START DATA PROVIDED

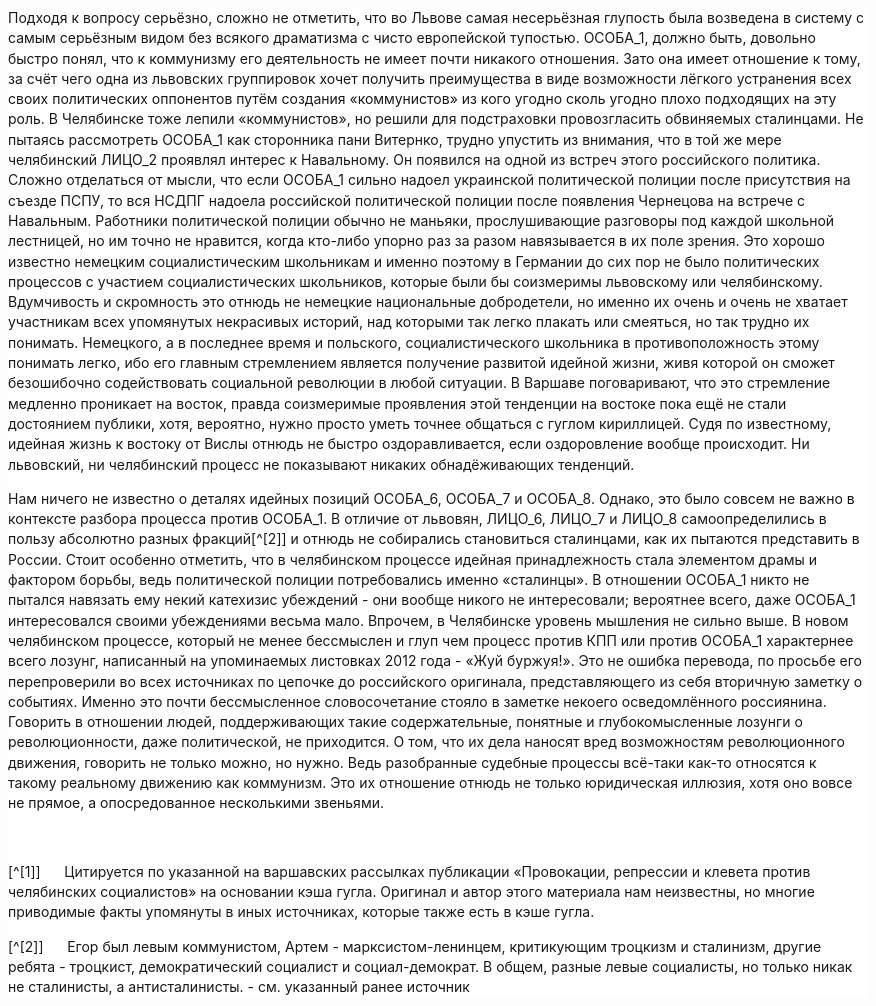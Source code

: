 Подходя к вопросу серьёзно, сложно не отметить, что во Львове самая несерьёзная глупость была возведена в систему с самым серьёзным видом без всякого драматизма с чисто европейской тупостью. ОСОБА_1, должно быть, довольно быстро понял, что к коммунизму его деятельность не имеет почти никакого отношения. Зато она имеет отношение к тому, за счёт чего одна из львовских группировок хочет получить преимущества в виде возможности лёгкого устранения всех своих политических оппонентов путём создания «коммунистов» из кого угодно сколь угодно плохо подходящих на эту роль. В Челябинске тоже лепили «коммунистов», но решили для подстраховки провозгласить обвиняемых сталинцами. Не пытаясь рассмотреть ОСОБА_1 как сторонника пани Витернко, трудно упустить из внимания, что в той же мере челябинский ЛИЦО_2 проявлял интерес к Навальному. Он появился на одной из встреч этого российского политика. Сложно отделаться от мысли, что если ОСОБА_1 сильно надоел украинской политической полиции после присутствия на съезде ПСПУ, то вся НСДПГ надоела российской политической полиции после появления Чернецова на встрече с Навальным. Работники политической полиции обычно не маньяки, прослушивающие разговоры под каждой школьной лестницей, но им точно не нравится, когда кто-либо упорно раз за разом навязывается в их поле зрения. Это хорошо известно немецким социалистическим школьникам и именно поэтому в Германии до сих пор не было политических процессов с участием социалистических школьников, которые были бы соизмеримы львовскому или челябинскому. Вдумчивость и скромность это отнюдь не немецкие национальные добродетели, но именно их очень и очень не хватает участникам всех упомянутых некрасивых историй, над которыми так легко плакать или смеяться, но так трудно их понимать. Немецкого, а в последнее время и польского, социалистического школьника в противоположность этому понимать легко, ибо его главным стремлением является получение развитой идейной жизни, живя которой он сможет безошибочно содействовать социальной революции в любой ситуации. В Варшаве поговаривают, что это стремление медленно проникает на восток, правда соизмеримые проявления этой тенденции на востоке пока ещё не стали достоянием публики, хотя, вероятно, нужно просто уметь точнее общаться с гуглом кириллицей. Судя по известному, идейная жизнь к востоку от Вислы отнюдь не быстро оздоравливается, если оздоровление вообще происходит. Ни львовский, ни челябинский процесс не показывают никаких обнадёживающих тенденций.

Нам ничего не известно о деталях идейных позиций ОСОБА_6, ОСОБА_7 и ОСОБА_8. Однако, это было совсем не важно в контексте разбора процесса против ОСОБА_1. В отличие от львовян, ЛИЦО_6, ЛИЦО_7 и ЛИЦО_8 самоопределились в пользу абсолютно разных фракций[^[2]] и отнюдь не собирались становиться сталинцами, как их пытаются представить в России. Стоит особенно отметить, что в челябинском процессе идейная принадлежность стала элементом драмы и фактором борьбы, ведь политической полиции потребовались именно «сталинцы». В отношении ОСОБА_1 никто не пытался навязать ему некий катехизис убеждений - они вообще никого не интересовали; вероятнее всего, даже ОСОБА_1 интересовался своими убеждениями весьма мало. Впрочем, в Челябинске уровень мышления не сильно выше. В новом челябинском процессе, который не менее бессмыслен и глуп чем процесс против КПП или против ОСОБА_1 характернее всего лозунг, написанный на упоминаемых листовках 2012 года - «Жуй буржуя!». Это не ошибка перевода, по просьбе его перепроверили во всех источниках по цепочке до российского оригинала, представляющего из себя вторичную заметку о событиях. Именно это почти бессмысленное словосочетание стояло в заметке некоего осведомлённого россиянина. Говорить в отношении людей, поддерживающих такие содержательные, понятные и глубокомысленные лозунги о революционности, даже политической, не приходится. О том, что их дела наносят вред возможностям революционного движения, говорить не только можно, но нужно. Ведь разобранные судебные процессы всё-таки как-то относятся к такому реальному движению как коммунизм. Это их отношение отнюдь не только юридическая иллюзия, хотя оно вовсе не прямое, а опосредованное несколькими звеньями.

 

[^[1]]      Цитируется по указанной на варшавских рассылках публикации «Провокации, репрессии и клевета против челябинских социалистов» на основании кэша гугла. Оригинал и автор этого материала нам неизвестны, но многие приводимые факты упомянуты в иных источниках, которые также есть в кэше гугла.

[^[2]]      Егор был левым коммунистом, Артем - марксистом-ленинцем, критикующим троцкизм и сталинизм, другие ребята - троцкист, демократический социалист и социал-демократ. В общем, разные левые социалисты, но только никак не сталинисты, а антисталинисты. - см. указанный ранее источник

END DATA PROVIDED

WORK TO COMPLETE: Above are the entries. Copy exactly the part that opens with the line containing "Нам ничего не" and closes with the line containing "[^[1]]      Цитируется по", and no more.

OUTPUT BELOW:
Нам ничего не известно о деталях идейных позиций ОСОБА_6, ОСОБА_7 и ОСОБА_8. Однако, это было совсем не важно в контексте разбора процесса против ОСОБА_1. В отличие от львовян, ЛИЦО_6, ЛИЦО_7 и ЛИЦО_8 самоопределились в пользу абсолютно разных фракций[^[2]] и отнюдь не собирались становиться сталинцами, как их пытаются представить в России. Стоит особенно отметить, что в челябинском процессе идейная принадлежность стала элементом драмы и фактором борьбы, ведь политической полиции потребовались именно «сталинцы». В отношении ОСОБА_1 никто не пытался навязать ему некий катехизис убеждений - они вообще никого не интересовали; вероятнее всего, даже ОСОБА_1 интересовался своими убеждениями весьма мало. Впрочем, в Челябинске уровень мышления не сильно выше. В новом челябинском процессе, который не менее бессмыслен и глуп чем процесс против КПП или против ОСОБА_1 характернее всего лозунг, написанный на упоминаемых листовках 2012 года - «Жуй буржуя!». Это не ошибка перевода, по просьбе его перепроверили во всех источниках по цепочке до российского оригинала, представляющего из себя вторичную заметку о событиях. Именно это почти бессмысленное словосочетание стояло в заметке некоего осведомлённого россиянина. Говорить в отношении людей, поддерживающих такие содержательные, понятные и глубокомысленные лозунги о революционности, даже политической, не приходится. О том, что их дела наносят вред возможностям революционного движения, говорить не только можно, но нужно. Ведь разобранные судебные процессы всё-таки как-то относятся к такому реальному движению как коммунизм. Это их отношение отнюдь не только юридическая иллюзия, хотя оно вовсе не прямое, а опосредованное несколькими звеньями.

 

[^[1]]      Цитируется по указанной на варшавских рассылках публикации «Провокации, репрессии и клевета против челябинских социалистов» на основании кэша гугла. Оригинал и автор этого материала нам неизвестны, но многие приводимые факты упомянуты в иных источниках, которые также есть в кэше гугла.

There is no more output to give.